- _The task_: Line by line, copy out the entries exactly and leave the pictures behind.

- _Data supplied_:
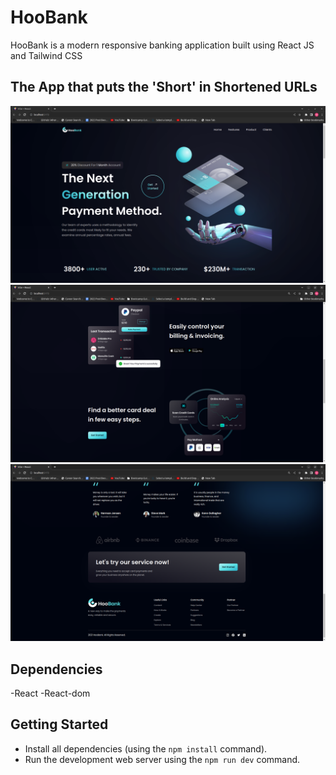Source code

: # HooBank

HooBank is a modern responsive banking application built using React JS and Tailwind CSS

## The App that puts the 'Short' in Shortened URLs

!["screenshot of main section"](https://github.com/Staxisfun/modern_bank_app/blob/main/docs/HooBank_mainpage.png?raw=true)
!["screenshot of card section"](https://github.com/Staxisfun/modern_bank_app/blob/main/docs/HooBank_Card.png?raw=true)
!["screenshot of footer"](https://github.com/Staxisfun/modern_bank_app/blob/main/docs/Hoobank_Footer.png?raw=true)

## Dependencies

-React
-React-dom

## Getting Started

- Install all dependencies (using the `npm install` command).
- Run the development web server using the `npm run dev` command.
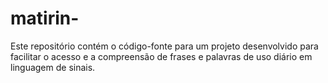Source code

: # matirin-
Este repositório contém o código-fonte para um projeto desenvolvido para facilitar o acesso e a compreensão de frases e palavras de uso diário em linguagem de sinais. 

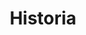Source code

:---
layout: history

title: Historia
description: La historia del Instituto desde su fundación

permalink: /instituto/historia/
menus: institute

pre_heading: 50 años de experiencia
heading: Sirviendo al medio ambiente desde 1968

entries:
  - year: 2018
    content: La Escuela fue renombrado al Instituto y ya es conocido cómo institución superior.
  - year: 2016
    content: Entra la 14va. Promoción con 51 estudiantes, de ellos 47% de sexo femenino y 53% de sexo masculino.
  - year: 2010
    content: A través de una resolucion ministerial, se designó como Escuela Nacional de Medio Ambiente y Recursos Naturales (Escuela Ambiental) en la gestión del Dr. Jaime David Fernández Mirabal, Ministro de Medio Ambiente, ahora con un marco más global de conservación y protección de los recursos naturales de nuestro país.
  - year: 1987
    content: En la 4ta. Promoción se incluyeron jóvenes del sexo femenino. Teresa Tiburcio fue la primera mujer en graduarse.
  - year: 1977
    content: Se le asigna el nombre de <strong>Agrón. Dennis C. Stamers Smith</strong> a la Escuela Nacional Forestal, por el Presidente Dr. Joaquín Balaguer. Originalmente fue diseñada solamente para la formación de jóvenes del sexo masculino como Técnicos Forestales, Guardabosques y Guardaparques.
  - year: 1968
    content: Fundada por la Organización de las Naciones Unidas para la Alimentación y la Agricultura (FAO) con el apoyo de Alianza para el progreso, como Escuela de Silvicultura.
---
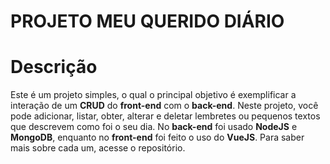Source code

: # PROJETO MEU QUERIDO DIÁRIO

# Descrição

Este é um projeto simples, o qual o principal objetivo é exemplificar a interação de um **CRUD** do **front-end** com o **back-end**. Neste projeto, você pode adicionar, listar, obter, alterar e deletar lembretes ou pequenos textos que descrevem como foi o seu dia.
No **back-end** foi usado **NodeJS** e **MongoDB**, enquanto no **front-end** foi feito o uso do **VueJS**. Para saber mais sobre cada um, acesse o repositório.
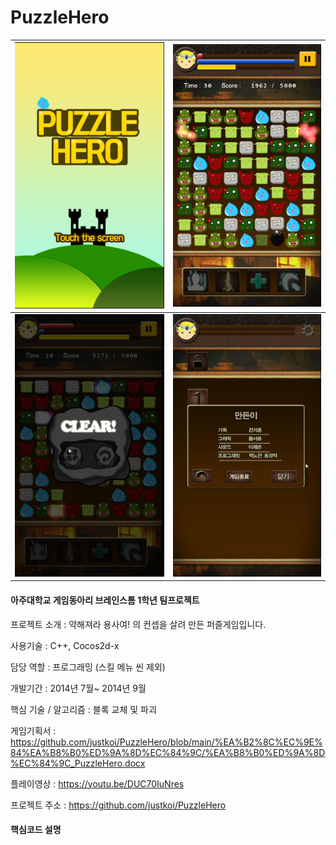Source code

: # PuzzleHero
| ![a](./img/1.PNG) | ![a](./img/2.PNG) |
| ----------------- | ----------------- |
| ![a](./img/3.PNG) | ![a](./img/4.PNG) |

#### 아주대학교 게임동아리 브레인스톰 1학년 팀프로젝트

프로젝트 소개 : 약해져라 용사여! 의 컨셉을 살려 만든 퍼즐게임입니다.

사용기술 : C++, Cocos2d-x

담당 역할 : 프로그래밍 (스킬 메뉴 씬 제외)

개발기간 : 2014년 7월~ 2014년 9월

핵심 기술 / 알고리즘 : 블록 교체 및 파괴

게임기획서 : https://github.com/justkoi/PuzzleHero/blob/main/%EA%B2%8C%EC%9E%84%EA%B8%B0%ED%9A%8D%EC%84%9C/%EA%B8%B0%ED%9A%8D%EC%84%9C_PuzzleHero.docx

플레이영상 : https://youtu.be/DUC70IuNres

프로젝트 주소 : https://github.com/justkoi/PuzzleHero

#### 핵심코드 설명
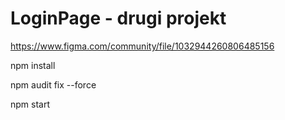 # LoginPage - drugi projekt

https://www.figma.com/community/file/1032944260806485156

npm install

npm audit fix --force

npm start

- _The answer_:
Source code

: # HooBank

HooBank is a modern responsive banking application built using React JS and Tailwind CSS

## The App that puts the 'Short' in Shortened URLs

!["screenshot of main section"](https://github.com/Staxisfun/modern_bank_app/blob/main/docs/HooBank_mainpage.png?raw=true)
!["screenshot of card section"](https://github.com/Staxisfun/modern_bank_app/blob/main/docs/HooBank_Card.png?raw=true)
!["screenshot of footer"](https://github.com/Staxisfun/modern_bank_app/blob/main/docs/Hoobank_Footer.png?raw=true)

## Dependencies

-React
-React-dom

## Getting Started

- Install all dependencies (using the `npm install` command).
- Run the development web server using the `npm run dev` command.
Source code

: # matirin-
Este repositório contém o código-fonte para um projeto desenvolvido para facilitar o acesso e a compreensão de frases e palavras de uso diário em linguagem de sinais. 

Source code

:---
layout: history

title: Historia
description: La historia del Instituto desde su fundación

permalink: /instituto/historia/
menus: institute

pre_heading: 50 años de experiencia
heading: Sirviendo al medio ambiente desde 1968

entries:
  - year: 2018
    content: La Escuela fue renombrado al Instituto y ya es conocido cómo institución superior.
  - year: 2016
    content: Entra la 14va. Promoción con 51 estudiantes, de ellos 47% de sexo femenino y 53% de sexo masculino.
  - year: 2010
    content: A través de una resolucion ministerial, se designó como Escuela Nacional de Medio Ambiente y Recursos Naturales (Escuela Ambiental) en la gestión del Dr. Jaime David Fernández Mirabal, Ministro de Medio Ambiente, ahora con un marco más global de conservación y protección de los recursos naturales de nuestro país.
  - year: 1987
    content: En la 4ta. Promoción se incluyeron jóvenes del sexo femenino. Teresa Tiburcio fue la primera mujer en graduarse.
  - year: 1977
    content: Se le asigna el nombre de <strong>Agrón. Dennis C. Stamers Smith</strong> a la Escuela Nacional Forestal, por el Presidente Dr. Joaquín Balaguer. Originalmente fue diseñada solamente para la formación de jóvenes del sexo masculino como Técnicos Forestales, Guardabosques y Guardaparques.
  - year: 1968
    content: Fundada por la Organización de las Naciones Unidas para la Alimentación y la Agricultura (FAO) con el apoyo de Alianza para el progreso, como Escuela de Silvicultura.
---
Source code

: # PROJETO MEU QUERIDO DIÁRIO

# Descrição

Este é um projeto simples, o qual o principal objetivo é exemplificar a interação de um **CRUD** do **front-end** com o **back-end**. Neste projeto, você pode adicionar, listar, obter, alterar e deletar lembretes ou pequenos textos que descrevem como foi o seu dia.
No **back-end** foi usado **NodeJS** e **MongoDB**, enquanto no **front-end** foi feito o uso do **VueJS**. Para saber mais sobre cada um, acesse o repositório.
Source code

: # PuzzleHero
| ![a](./img/1.PNG) | ![a](./img/2.PNG) |
| ----------------- | ----------------- |
| ![a](./img/3.PNG) | ![a](./img/4.PNG) |

#### 아주대학교 게임동아리 브레인스톰 1학년 팀프로젝트

프로젝트 소개 : 약해져라 용사여! 의 컨셉을 살려 만든 퍼즐게임입니다.

사용기술 : C++, Cocos2d-x

담당 역할 : 프로그래밍 (스킬 메뉴 씬 제외)

개발기간 : 2014년 7월~ 2014년 9월

핵심 기술 / 알고리즘 : 블록 교체 및 파괴

게임기획서 : https://github.com/justkoi/PuzzleHero/blob/main/%EA%B2%8C%EC%9E%84%EA%B8%B0%ED%9A%8D%EC%84%9C/%EA%B8%B0%ED%9A%8D%EC%84%9C_PuzzleHero.docx

플레이영상 : https://youtu.be/DUC70IuNres

프로젝트 주소 : https://github.com/justkoi/PuzzleHero

#### 핵심코드 설명
 # LoginPage - drugi projekt

https://www.figma.com/community/file/1032944260806485156

npm install

npm audit fix --force

npm start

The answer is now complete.